Le président Zaïdani aspergé de purin de zébu dans l’hémicycle. L’opération commando de quatre jeunes agriculteurs avait fait grand bruit en janvier. Ils ont été condamnés ce matin à l’audience correctionnelle.
Ils étaient quatre à comparaître, poursuivis pour «avoir fertilisé le président du conseil général à l’aide d’un support organique», le 22 janvier dernier. Dans cette affaire, on ne parle pas d’engrais chimique… «A Mayotte, on fait du bio !» s’amuse Me Matoir.

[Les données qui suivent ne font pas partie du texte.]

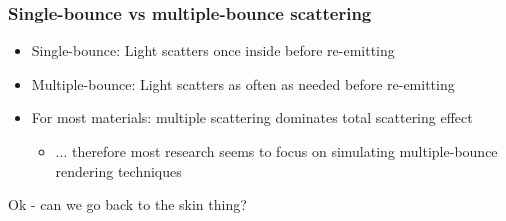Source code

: \documentclass{f4_beamer_metropolis}
\begin{document}
\begin{frame}[t]
  \frametitle{Single-bounce vs multiple-bounce scattering}
    \begin{itemize}
      \item Single-bounce: Light scatters once inside before re-emitting
      \item Multiple-bounce: Light scatters as often as needed before re-emitting
      \item For most materials: multiple scattering dominates total scattering effect
      \begin{itemize}
        \item ... therefore most research seems to focus on simulating multiple-bounce rendering techniques
      \end{itemize}
    \end{itemize}

\end{frame}

\begin{frame}[standout]
  Ok - can we go back to the skin thing?
\end{frame}
\end{document}
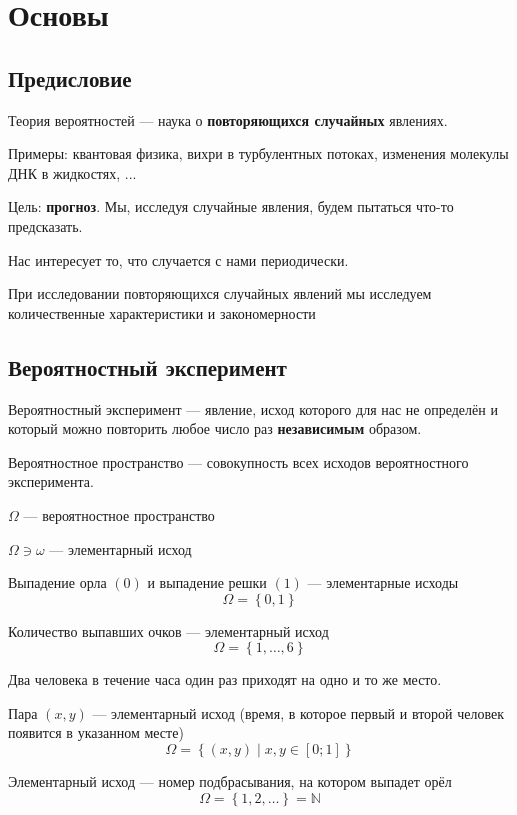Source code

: \chapter{Основы}

\section{Предисловие}
Теория вероятностей --- наука о \textbf{повторяющихся случайных} явлениях.

Примеры: квантовая физика, вихри в турбулентных потоках,
изменения молекулы ДНК в жидкостях, ...

Цель: \textbf{прогноз}. Мы, исследуя случайные явления,
будем пытаться что-то предсказать.

Нас интересует то, что случается с нами периодически.

При исследовании повторяющихся случайных явлений мы исследуем
количественные характеристики и закономерности

\section{Вероятностный эксперимент}
\begin{definition}
Вероятностный эксперимент --- явление, исход которого для нас не определён
и который можно повторить любое число раз \textbf{независимым} образом.
\end{definition}
\begin{definition}
Вероятностное пространство --- совокупность всех исходов
вероятностного эксперимента.
\end{definition}
$\Omega$ --- вероятностное пространство

$\Omega \ni \omega$ --- элементарный исход

\begin{example}
Выпадение орла $\left( 0 \right)$
и выпадение решки $\left( 1 \right)$ --- элементарные исходы
$$\Omega = \left\{ 0, 1 \right\}$$
\end{example}
\begin{example}
Количество выпавших очков --- элементарный исход
$$\Omega = \left\{ 1, \dots, 6 \right\}$$
\end{example}
\begin{example}
Два человека в течение часа один раз приходят на одно и то же место.

Пара $\left( x,y \right)$ --- элементарный исход
(время, в которое первый и второй человек появится в указанном месте)
$$\Omega = \left\{ \left(x,y\right) \mid x,y \in [0;1] \right\}$$
\end{example}
\begin{example}
    Элементарный исход --- номер подбрасывания, на котором выпадет орёл
$$\Omega = \left\{ 1,2, \dots \right\} =  \mathbb{N}$$
\end{example}
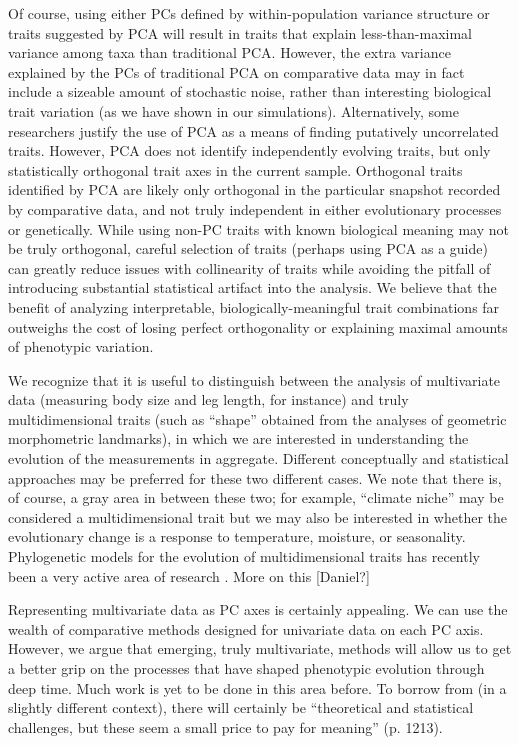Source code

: \documentclass[a4paper,12pt]{article}
\begin{document}
Of course, using either PCs defined by within-population variance structure or traits suggested by PCA will result in traits that explain less-than-maximal variance among taxa than traditional PCA. However, the extra variance explained by the PCs of traditional PCA on comparative data may in fact include a sizeable amount of stochastic noise, rather than interesting biological trait variation (as we have shown in our simulations). Alternatively, some researchers justify the use of PCA as a means of finding putatively uncorrelated traits. However, PCA does not identify independently evolving traits, but only statistically orthogonal trait axes in the current sample. Orthogonal traits identified by PCA are likely only orthogonal in the particular snapshot recorded by comparative data, and not truly independent in either evolutionary processes or genetically. While using non-PC traits with known biological meaning may not be truly orthogonal, careful selection of traits (perhaps using PCA as a guide) can greatly reduce issues with collinearity of traits while avoiding the pitfall of introducing substantial statistical artifact into the analysis. We believe that the benefit of analyzing interpretable, biologically-meaningful trait combinations far outweighs the cost of losing perfect orthogonality or explaining maximal amounts of phenotypic variation.  

We recognize that it is useful to distinguish between the analysis of multivariate data (measuring body size and leg length, for instance) and truly multidimensional traits (such as ``shape'' obtained from the analyses of geometric morphometric landmarks), in which we are interested in understanding the evolution of the measurements in aggregate. Different conceptually and statistical approaches may be preferred for these two different cases. We note that there is, of course, a gray area in between these two; for example, ``climate niche'' may be considered a multidimensional trait but we may also be interested in whether the evolutionary change is a response to temperature, moisture, or seasonality. Phylogenetic models for the evolution of multidimensional traits has recently been a very active area of research \citep{Bookstein2012, Klingenberg2013, Monteiro2013, Adams2014, Adams2014b}. More on this [Daniel?]

Representing multivariate data as PC axes is certainly appealing. We can use the wealth of comparative methods designed for univariate data on each PC axis. However, we argue that emerging, truly multivariate, methods will allow us to get a better grip on the processes that have shaped phenotypic evolution through deep time. Much work is yet to be done in this area before. To borrow from \citet{HansenHoule2008} (in a slightly different context), there will certainly be ``theoretical and statistical challenges, but these seem a small price to pay for meaning'' (p. 1213).
\end{document}
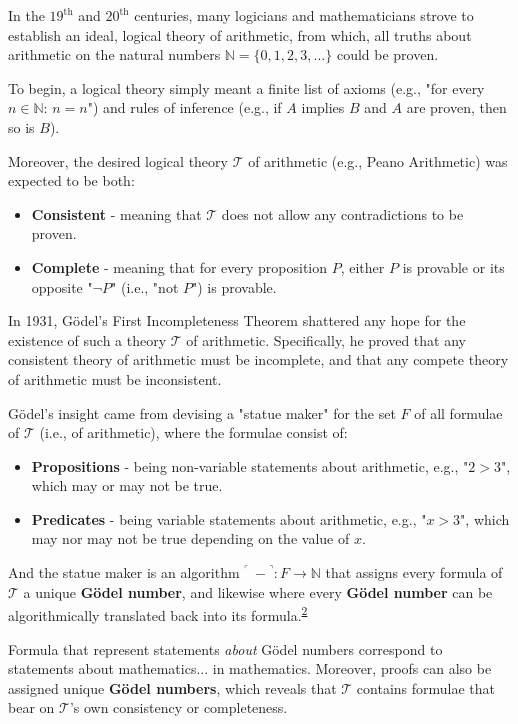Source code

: In the $19^\text{th}$ and $20^\text{th}$ centuries, many logicians and mathematicians strove to establish an ideal, logical theory of arithmetic, from which, all truths about arithmetic on the natural numbers $\mathbb{N} = \{0,1,2,3,...\}$ could be proven.

To begin, a logical theory simply meant a finite list of axioms (e.g., "for every $n \in \mathbb{N}$: $n = n$") and rules of inference (e.g., if $A$ implies $B$ and $A$ are proven, then so is $B$).

Moreover, the desired logical theory $\mathcal{T}$ of arithmetic (e.g., Peano Arithmetic) was expected to be both:
\begin{itemize}
    \item \textbf{Consistent} - meaning that $\mathcal{T}$ does not allow any contradictions to be proven.
    \item \textbf{Complete} - meaning that for every proposition $P$, either $P$ is provable or its opposite "$\neg P$" (i.e., "not $P$") is provable.
\end{itemize}

In 1931, Gödel's First Incompleteness Theorem shattered any hope for the existence of such a theory $\mathcal{T}$ of arithmetic. Specifically, he proved that any consistent theory of arithmetic must be incomplete, and that any compete theory of arithmetic must be inconsistent.

Gödel's insight came from devising a "statue maker" for the set $F$ of all formulae of $\mathcal{T}$ (i.e., of arithmetic), where the formulae consist of:
\begin{itemize}
    \item \textbf{Propositions} - being non-variable statements about arithmetic, e.g., "$2 > 3$", which may or may not be true.
    \item \textbf{Predicates} - being variable statements about arithmetic, e.g., "$x > 3$", which may nor may not be true depending on the value of $x$.
\end{itemize}
And the statue maker is an algorithm ${}^\ulcorner\ - {}^\urcorner: F \rightarrow \mathbb{N}$ that assigns every formula of $\mathcal{T}$ a unique \textbf{Gödel number}, and likewise where every \textbf{Gödel number} can be algorithmically translated back into its formula.\textsuperscript{\href{#footnote-2}{2}}

Formula that represent statements \textit{about} Gödel numbers correspond to statements about mathematics... in mathematics. Moreover, proofs can also be assigned unique \textbf{Gödel numbers}, which reveals that $\mathcal{T}$ contains formulae that bear on $\mathcal{T}$'s own consistency or completeness.

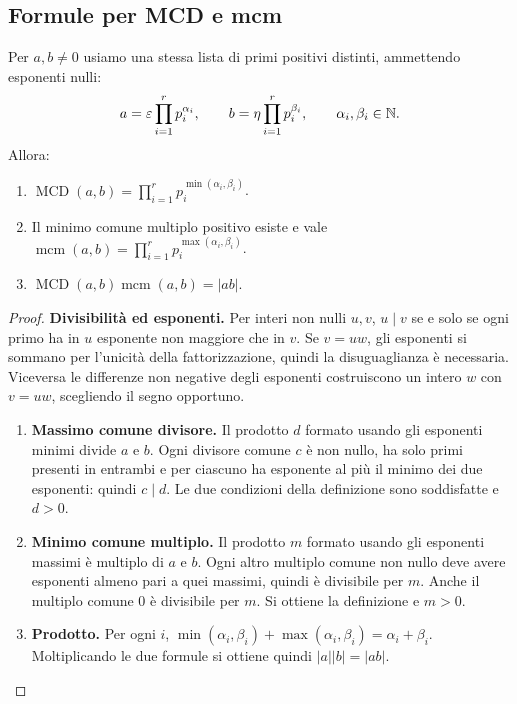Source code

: \subsection{Formule per MCD e mcm}
\begin{proposizione}\label{prop:mcd-mcm}
Per $a,b\ne0$ usiamo una stessa lista di primi positivi distinti, ammettendo esponenti nulli:
\[
a=\varepsilon\prod_{i=1}^r p_i^{\alpha_i},\qquad
b=\eta\prod_{i=1}^r p_i^{\beta_i},\qquad \alpha_i,\beta_i\in\mathbb{N}.
\]
Allora:
\begin{enumerate}[label=\arabic*.]
\item $\displaystyle\operatorname{MCD}(a,b)=\prod_{i=1}^r p_i^{\min(\alpha_i,\beta_i)}$.
\item Il minimo comune multiplo positivo esiste e vale $\displaystyle\operatorname{mcm}(a,b)=\prod_{i=1}^r p_i^{\max(\alpha_i,\beta_i)}$.
\item $\operatorname{MCD}(a,b)\operatorname{mcm}(a,b)=|ab|$.
\end{enumerate}
\end{proposizione}
\begin{proof}
\textbf{Divisibilità ed esponenti.} Per interi non nulli $u,v$, $u\mid v$ se e solo se ogni primo ha in $u$ esponente non maggiore che in $v$. Se $v=uw$, gli esponenti si sommano per l'unicità della fattorizzazione, quindi la disuguaglianza è necessaria. Viceversa le differenze non negative degli esponenti costruiscono un intero $w$ con $v=uw$, scegliendo il segno opportuno.

\begin{enumerate}[label=\arabic*.]
\item \textbf{Massimo comune divisore.} Il prodotto $d$ formato usando gli esponenti minimi divide $a$ e $b$. Ogni divisore comune $c$ è non nullo, ha solo primi presenti in entrambi e per ciascuno ha esponente al più il minimo dei due esponenti: quindi $c\mid d$. Le due condizioni della definizione sono soddisfatte e $d>0$.
\item \textbf{Minimo comune multiplo.} Il prodotto $m$ formato usando gli esponenti massimi è multiplo di $a$ e $b$. Ogni altro multiplo comune non nullo deve avere esponenti almeno pari a quei massimi, quindi è divisibile per $m$. Anche il multiplo comune $0$ è divisibile per $m$. Si ottiene la definizione e $m>0$.
\item \textbf{Prodotto.} Per ogni $i$, $\min(\alpha_i,\beta_i)+\max(\alpha_i,\beta_i)=\alpha_i+\beta_i$. Moltiplicando le due formule si ottiene quindi $|a||b|=|ab|$.
\end{enumerate}
\end{proof}

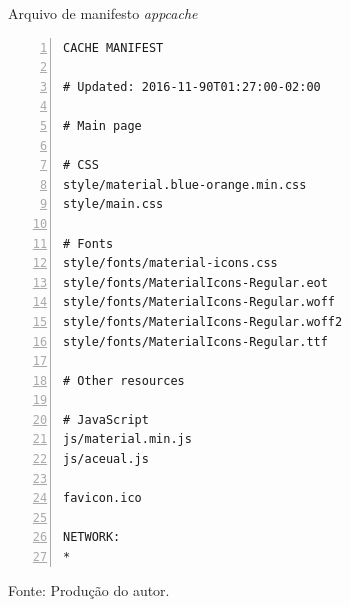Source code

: \begin{quadro}[h]
\centering
  \caption{Arquivo de manifesto \textit{appcache}}\label{qua:cache-appcache}
\begin{lstlisting}[numbers=left,frame=single]
CACHE MANIFEST

# Updated: 2016-11-90T01:27:00-02:00

# Main page

# CSS
style/material.blue-orange.min.css
style/main.css

# Fonts
style/fonts/material-icons.css
style/fonts/MaterialIcons-Regular.eot
style/fonts/MaterialIcons-Regular.woff
style/fonts/MaterialIcons-Regular.woff2
style/fonts/MaterialIcons-Regular.ttf

# Other resources

# JavaScript
js/material.min.js
js/aceual.js

favicon.ico

NETWORK:
*

\end{lstlisting}
  \caption*{\ifdraft{\color{green}}{}\footnotesize Fonte: Produção do autor.}
\end{quadro}

\ifdraft{}{

%
%
%
%
%
%
%
%
%
}
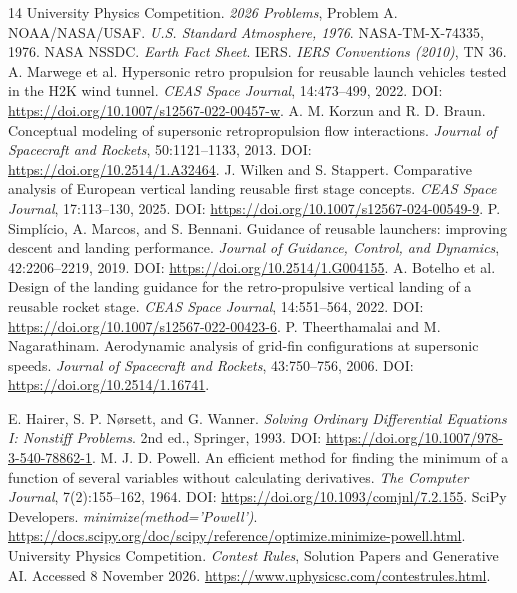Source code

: \documentclass[11pt,a4paper]{article}
\begin{document}
\clearpage


\clearpage
{}
{}
\begin{thebibliography}{14}
\small
{} University Physics Competition. \emph{2026 Problems}, Problem A.
 NOAA/NASA/USAF. \emph{U.S. Standard Atmosphere, 1976}. NASA-TM-X-74335, 1976.
 NASA NSSDC. \emph{Earth Fact Sheet}.
 IERS. \emph{IERS Conventions (2010)}, TN 36.
 A. Marwege et al. Hypersonic retro propulsion for reusable launch vehicles tested in the H2K wind tunnel. \emph{CEAS Space Journal}, 14:473--499, 2022. DOI: \url{https://doi.org/10.1007/s12567-022-00457-w}.
 A. M. Korzun and R. D. Braun. Conceptual modeling of supersonic retropropulsion flow interactions. \emph{Journal of Spacecraft and Rockets}, 50:1121--1133, 2013. DOI: \url{https://doi.org/10.2514/1.A32464}.
 J. Wilken and S. Stappert. Comparative analysis of European vertical landing reusable first stage concepts. \emph{CEAS Space Journal}, 17:113--130, 2025. DOI: \url{https://doi.org/10.1007/s12567-024-00549-9}.
 P. Simpl\'{i}cio, A. Marcos, and S. Bennani. Guidance of reusable launchers: improving descent and landing performance. \emph{Journal of Guidance, Control, and Dynamics}, 42:2206--2219, 2019. DOI: \url{https://doi.org/10.2514/1.G004155}.
 A. Botelho et al. Design of the landing guidance for the retro-propulsive vertical landing of a reusable rocket stage. \emph{CEAS Space Journal}, 14:551--564, 2022. DOI: \url{https://doi.org/10.1007/s12567-022-00423-6}.
 P. Theerthamalai and M. Nagarathinam. Aerodynamic analysis of grid-fin configurations at supersonic speeds. \emph{Journal of Spacecraft and Rockets}, 43:750--756, 2006. DOI: \url{https://doi.org/10.2514/1.16741}.

 E. Hairer, S. P. N\o rsett, and G. Wanner. \emph{Solving Ordinary Differential Equations I: Nonstiff Problems}. 2nd ed., Springer, 1993. DOI: \url{https://doi.org/10.1007/978-3-540-78862-1}.
 M. J. D. Powell. An efficient method for finding the minimum of a function of several variables without calculating derivatives. \emph{The Computer Journal}, 7(2):155--162, 1964. DOI: \url{https://doi.org/10.1093/comjnl/7.2.155}.
 SciPy Developers. \emph{minimize(method='Powell')}. \url{https://docs.scipy.org/doc/scipy/reference/optimize.minimize-powell.html}.
 University Physics Competition. \emph{Contest Rules}, Solution Papers and Generative AI. Accessed 8 November 2026. \url{https://www.uphysicsc.com/contestrules.html}.

\end{thebibliography}
\end{document}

Dans l’hémicycle Younoussa Bamana, les quatre hommes avaient surgi avec des bouteilles remplies de purin de zébus et en avaient déversé sur Daniel Zaïdani. Les quatre hommes sont membres du syndicat des jeunes agriculteurs, l’un d’eux est le président, deux autres sont trésoriers adjoints.
Une fois n’est pas coutume, le président Ballu juge bon de faire un préambule à l’instruction de l’affaire. Pour lui, cette affaire revêt un caractère symbolique et pose «des questions de principe». Jusqu’où peut-on aller dans une action syndicale ? A-t-on le droit de souiller les lieux de la démocratie et, à Mayotte, le lieu symbolique de la démocratie par excellence qu’est l’hémicycle qui porte lui aussi un nom qui résonne dans l’Histoire du département?
Les moyens de la lutte
Le premier agriculteur a rempli les bouteilles avec les effluents d’élevage de ses zébus. Le second a transporté l’équipe dans sa voiture et les deux derniers ont aspergé le président.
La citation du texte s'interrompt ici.